(Stored data entries)
-=-=-=-=-

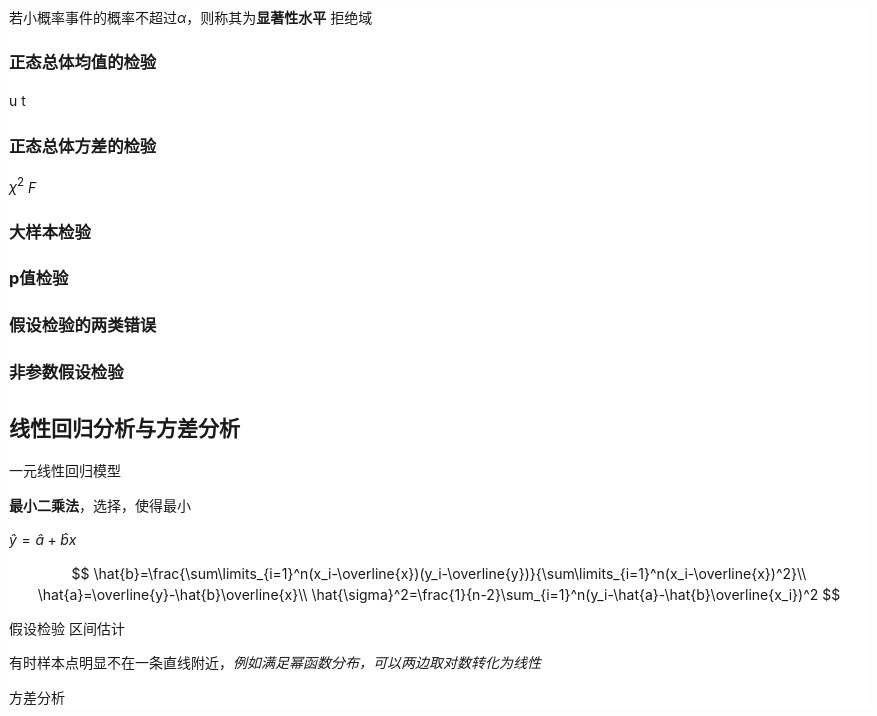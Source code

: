 若小概率事件的概率不超过$\alpha$，则称其为**显著性水平**
拒绝域

### 正态总体均值的检验

u
t

### 正态总体方差的检验

$\chi^2$
$F$

### 大样本检验

### p值检验

### 假设检验的两类错误

### 非参数假设检验

## 线性回归分析与方差分析

一元线性回归模型

**最小二乘法**，选择，使得最小

$\hat{y}=\hat{a}+\hat{b}x$

$$
\hat{b}=\frac{\sum\limits_{i=1}^n(x_i-\overline{x})(y_i-\overline{y})}{\sum\limits_{i=1}^n(x_i-\overline{x})^2}\\
\hat{a}=\overline{y}-\hat{b}\overline{x}\\
\hat{\sigma}^2=\frac{1}{n-2}\sum_{i=1}^n(y_i-\hat{a}-\hat{b}\overline{x_i})^2
$$

假设检验
区间估计

有时样本点明显不在一条直线附近，*例如满足幂函数分布，可以两边取对数转化为线性*

方差分析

-=-=-=-=-

Your instructions >> Every line of the records above must reappear exactly, though the pictures must not.

Answer space >>
Source code

: 若小概率事件的概率不超过$\alpha$，则称其为**显著性水平**
拒绝域

### 正态总体均值的检验

u
t

### 正态总体方差的检验

$\chi^2$
$F$

### 大样本检验

### p值检验

### 假设检验的两类错误

### 非参数假设检验

## 线性回归分析与方差分析

一元线性回归模型

**最小二乘法**，选择，使得最小

$\hat{y}=\hat{a}+\hat{b}x$

$$
\hat{b}=\frac{\sum\limits_{i=1}^n(x_i-\overline{x})(y_i-\overline{y})}{\sum\limits_{i=1}^n(x_i-\overline{x})^2}\\
\hat{a}=\overline{y}-\hat{b}\overline{x}\\
\hat{\sigma}^2=\frac{1}{n-2}\sum_{i=1}^n(y_i-\hat{a}-\hat{b}\overline{x_i})^2
$$

假设检验
区间估计

有时样本点明显不在一条直线附近，*例如满足幂函数分布，可以两边取对数转化为线性*

方差分析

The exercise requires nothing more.